2019-02-04 04:07:04 | 本/文学
月と雷
著者:角田光代 (かくたみつよ)
発行所:中央公論新社
中公文庫
2015年5月25日 初版発行

以下、ネタバレ有り。


世間的な普通。
結婚して子供を作り家庭を守っていく、というような生活が普通だとする。

普通でありたいのであれば、それ相応の犠牲を払わなければならない。
普通でありたくないのであれば、やはりこちらも、それ相応の犠牲を払わなければならない。

ちょっと言い換えると、例えば、結婚して家庭を持ちたいし、配偶者以外との性的な関係も維持したいし、経済的な責任も家事も配偶者に負ってもらいたいと、それは許されないという事だ。
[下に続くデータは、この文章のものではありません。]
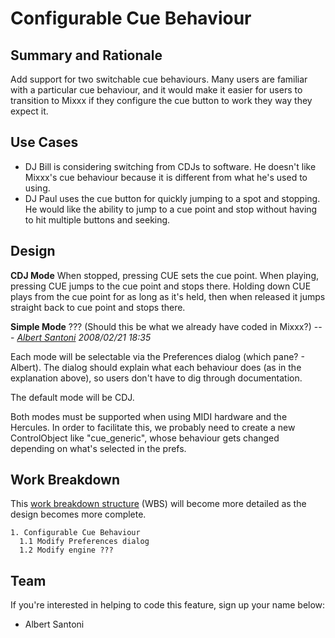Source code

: # Configurable Cue Behaviour

## Summary and Rationale

Add support for two switchable cue behaviours. Many users are familiar
with a particular cue behaviour, and it would make it easier for users
to transition to Mixxx if they configure the cue button to work they way
they expect it.

## Use Cases

  - DJ Bill is considering switching from CDJs to software. He doesn't
    like Mixxx's cue behaviour because it is different from what he's
    used to using.
  - DJ Paul uses the cue button for quickly jumping to a spot and
    stopping. He would like the ability to jump to a cue point and stop
    without having to hit multiple buttons and seeking.

## Design

**CDJ Mode** When stopped, pressing CUE sets the cue point. When
playing, pressing CUE jumps to the cue point and stops there. Holding
down CUE plays from the cue point for as long as it's held, then when
released it jumps straight back to cue point and stops there.

**Simple Mode** ??? (Should this be what we already have coded in
Mixxx?) --- *[Albert Santoni](albert@santoni.ca) 2008/02/21 18:35*

Each mode will be selectable via the Preferences dialog (which pane? -
Albert). The dialog should explain what each behaviour does (as in the
explanation above), so users don't have to dig through documentation.

The default mode will be CDJ.

Both modes must be supported when using MIDI hardware and the Hercules.
In order to facilitate this, we probably need to create a new
ControlObject like "cue\_generic", whose behaviour gets changed
depending on what's selected in the prefs.

## Work Breakdown

This [work breakdown
structure](http://en.wikipedia.org/wiki/Work_breakdown_structure) (WBS)
will become more detailed as the design becomes more complete.

    1. Configurable Cue Behaviour
      1.1 Modify Preferences dialog
      1.2 Modify engine ???

## Team

If you're interested in helping to code this feature, sign up your name
below:

  - Albert Santoni
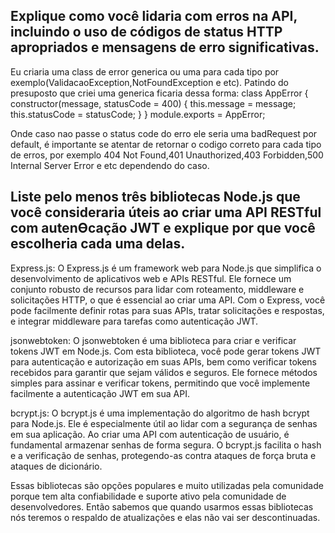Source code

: Explique como você lidaria com erros na API, incluindo o uso de códigos de status HTTP
apropriados e mensagens de erro significativas.
-
Eu criaria uma class de error generica ou uma para cada tipo por exemplo(ValidacaoException,NotFoundException e etc).
Patindo do presuposto que criei uma generica ficaria dessa forma:
class AppError {
  constructor(message, statusCode = 400) {
    this.message = message;
    this.statusCode = statusCode;
  }
}
module.exports = AppError;

Onde caso nao passe o status code do erro ele seria uma badRequest por default, é importante se atentar de retornar o codigo correto para cada tipo de erros,
por exemplo 404 Not Found,401 Unauthorized,403 Forbidden,500 Internal Server Error e etc dependendo do caso.

Liste pelo menos três bibliotecas Node.js que você consideraria úteis ao criar uma API
RESTful com autenƟcação JWT e explique por que você escolheria cada uma delas.
-

Express.js: O Express.js é um framework web para Node.js que simplifica o desenvolvimento de aplicativos web e APIs RESTful. Ele fornece um conjunto robusto de recursos
para lidar com roteamento, middleware e solicitações HTTP, o que é essencial ao criar uma API. Com o Express, você pode facilmente definir rotas para suas APIs, tratar solicitações e respostas, e integrar middleware para tarefas como autenticação JWT.

jsonwebtoken: O jsonwebtoken é uma biblioteca para criar e verificar tokens JWT em Node.js. Com esta biblioteca, você pode gerar tokens JWT para autenticação e autorização em suas APIs, 
bem como verificar tokens recebidos para garantir que sejam válidos e seguros. Ele fornece métodos simples para assinar e verificar tokens, permitindo que você implemente facilmente a autenticação JWT em sua API.

bcrypt.js: O bcrypt.js é uma implementação do algoritmo de hash bcrypt para Node.js. Ele é especialmente útil ao lidar com a segurança de senhas em sua aplicação. 
Ao criar uma API com autenticação de usuário, é fundamental armazenar senhas de forma segura. O bcrypt.js facilita o hash e a verificação de senhas, protegendo-as contra ataques de força bruta e ataques de dicionário.

Essas bibliotecas são opções populares e muito utilizadas pela comunidade porque tem alta confiabilidade e suporte ativo pela comunidade de desenvolvedores. Então sabemos que quando usarmos essas bibliotecas nós teremos o respaldo 
de atualizações e elas não vai ser descontinuadas.
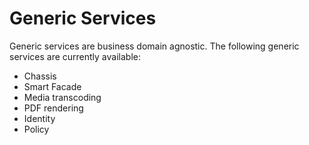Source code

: # Generic Services

Generic services are business domain agnostic. The following generic services
are currently available:

- Chassis
- Smart Facade
- Media transcoding
- PDF rendering
- Identity
- Policy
いや、そんな事よりも、そもそも現実には「結婚」できる相手がいないし、付き合える相手自体がいないし、家事やお金を負担してくれる何者もいないという人生もある。
そう考えると、女に不自由しない東原智、都合よく男が拾ってくれる直子、結婚を考えている相手がいるのに簡単に智とセックスしてしまう辻井泰子の三人が織りなす物語は性的ブルジョアジー小説とも言える。

いやいや、何書いてるんだろう?
自分でも何が言いたいのかわからない。
もっと率直な感想を書いた方がいいかも知れないな。

愛がないの。
この話、愛が無いんだ。
愛ではない、他の何かへの熱い情熱も無い。
主要人物の三人、東原智、辻井泰子、直子には愛も情熱も無い。

だから、退屈というか、この三人がどうなろうとあまり興味がわかないというか、何だろう?
行き詰ってどうしようもなくなるまで、好きに生きて行けばいいんじゃないかと。
と言いつつ、冷ややかな感情がわいてくるわけではなく、まぁ、そういう生き方も悪くないかもね。
楽、ではない事もあるだろうな。
と、そんな感想。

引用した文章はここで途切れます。